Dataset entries
:::

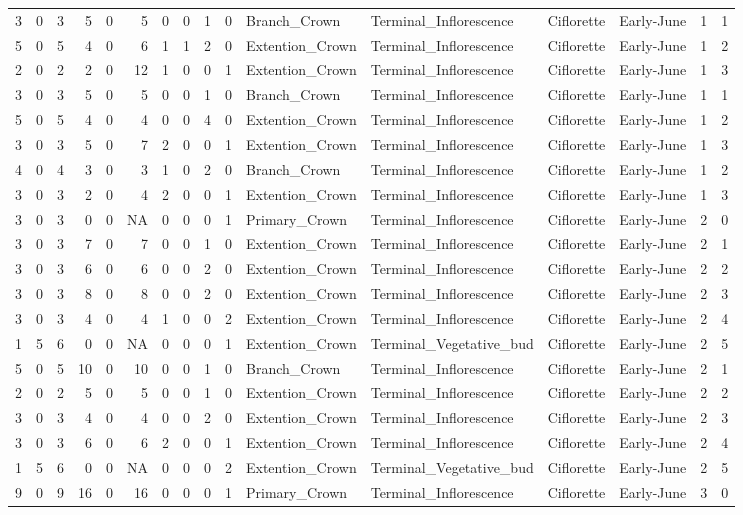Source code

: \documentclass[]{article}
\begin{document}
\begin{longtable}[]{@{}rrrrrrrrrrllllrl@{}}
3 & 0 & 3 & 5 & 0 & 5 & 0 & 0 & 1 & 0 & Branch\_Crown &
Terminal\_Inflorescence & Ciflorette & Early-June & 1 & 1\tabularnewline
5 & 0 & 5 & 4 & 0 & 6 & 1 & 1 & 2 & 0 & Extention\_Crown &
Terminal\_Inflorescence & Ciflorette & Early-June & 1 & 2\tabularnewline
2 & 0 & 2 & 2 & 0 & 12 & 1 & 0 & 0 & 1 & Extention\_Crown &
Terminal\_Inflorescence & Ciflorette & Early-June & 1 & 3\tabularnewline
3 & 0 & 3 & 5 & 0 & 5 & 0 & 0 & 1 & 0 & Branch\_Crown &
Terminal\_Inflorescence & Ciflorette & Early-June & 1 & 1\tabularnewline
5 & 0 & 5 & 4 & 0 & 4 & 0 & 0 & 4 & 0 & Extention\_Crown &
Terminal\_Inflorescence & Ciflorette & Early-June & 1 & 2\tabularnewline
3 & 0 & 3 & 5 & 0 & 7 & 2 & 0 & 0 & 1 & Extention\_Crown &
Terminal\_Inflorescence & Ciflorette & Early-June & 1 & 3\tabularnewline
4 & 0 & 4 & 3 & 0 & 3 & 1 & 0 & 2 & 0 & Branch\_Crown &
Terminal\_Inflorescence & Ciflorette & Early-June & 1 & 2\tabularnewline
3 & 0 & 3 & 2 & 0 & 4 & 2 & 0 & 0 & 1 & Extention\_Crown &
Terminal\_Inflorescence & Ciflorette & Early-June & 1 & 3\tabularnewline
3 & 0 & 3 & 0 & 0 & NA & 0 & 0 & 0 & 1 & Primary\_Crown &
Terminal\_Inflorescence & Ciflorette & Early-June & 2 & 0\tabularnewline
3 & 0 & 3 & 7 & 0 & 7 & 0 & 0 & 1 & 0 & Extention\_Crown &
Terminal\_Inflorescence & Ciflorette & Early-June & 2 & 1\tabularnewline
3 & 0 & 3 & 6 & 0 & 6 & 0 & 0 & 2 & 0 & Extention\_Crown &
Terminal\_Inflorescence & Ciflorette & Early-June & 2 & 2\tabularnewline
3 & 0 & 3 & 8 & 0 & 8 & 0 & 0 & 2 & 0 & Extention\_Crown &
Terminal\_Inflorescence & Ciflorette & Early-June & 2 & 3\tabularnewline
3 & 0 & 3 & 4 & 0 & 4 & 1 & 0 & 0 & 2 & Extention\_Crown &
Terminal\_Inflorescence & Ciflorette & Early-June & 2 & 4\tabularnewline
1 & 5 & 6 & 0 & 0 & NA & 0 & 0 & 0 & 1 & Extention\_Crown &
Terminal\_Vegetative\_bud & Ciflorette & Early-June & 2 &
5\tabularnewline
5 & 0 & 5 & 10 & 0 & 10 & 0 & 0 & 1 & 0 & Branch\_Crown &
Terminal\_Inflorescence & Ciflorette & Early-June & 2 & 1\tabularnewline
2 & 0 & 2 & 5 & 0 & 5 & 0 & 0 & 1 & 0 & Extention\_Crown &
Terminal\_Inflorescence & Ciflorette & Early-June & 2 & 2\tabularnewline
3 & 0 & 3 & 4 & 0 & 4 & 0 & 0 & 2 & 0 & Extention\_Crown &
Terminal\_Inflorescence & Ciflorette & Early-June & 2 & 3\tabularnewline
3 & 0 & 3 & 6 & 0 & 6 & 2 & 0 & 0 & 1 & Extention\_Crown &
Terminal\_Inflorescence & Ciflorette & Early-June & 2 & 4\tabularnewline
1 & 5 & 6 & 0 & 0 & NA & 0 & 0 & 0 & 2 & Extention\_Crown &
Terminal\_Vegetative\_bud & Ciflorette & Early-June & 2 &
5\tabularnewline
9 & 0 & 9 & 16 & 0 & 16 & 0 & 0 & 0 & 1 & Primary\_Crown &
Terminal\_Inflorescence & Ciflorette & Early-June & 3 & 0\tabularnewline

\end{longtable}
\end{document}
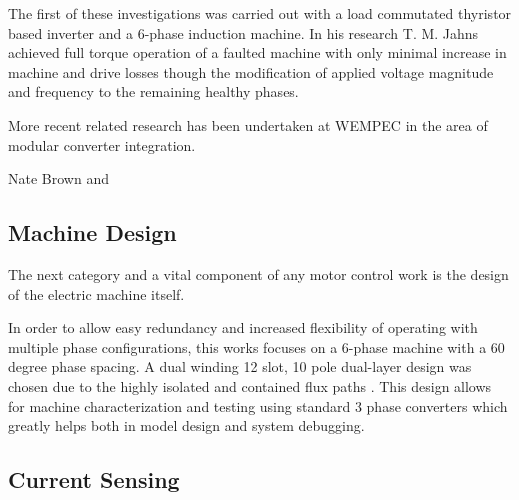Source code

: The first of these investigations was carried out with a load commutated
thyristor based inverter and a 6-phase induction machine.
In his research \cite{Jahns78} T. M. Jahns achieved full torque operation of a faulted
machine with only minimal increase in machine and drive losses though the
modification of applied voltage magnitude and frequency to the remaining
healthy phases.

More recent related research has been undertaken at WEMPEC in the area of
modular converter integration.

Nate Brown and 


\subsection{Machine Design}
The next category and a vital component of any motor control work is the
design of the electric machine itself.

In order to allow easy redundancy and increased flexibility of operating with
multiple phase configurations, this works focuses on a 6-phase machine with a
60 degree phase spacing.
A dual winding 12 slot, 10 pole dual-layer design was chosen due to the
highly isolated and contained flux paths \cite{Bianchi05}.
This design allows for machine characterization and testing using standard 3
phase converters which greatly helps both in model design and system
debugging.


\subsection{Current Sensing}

:::

* _DIRECTIONS FOR THIS TASK_
Write out each line above that contains the word "cite".

* _RESULT_
In his research \cite{Jahns78} T. M. Jahns achieved full torque operation of a faulted
highly isolated and contained flux paths \cite{Bianchi05}.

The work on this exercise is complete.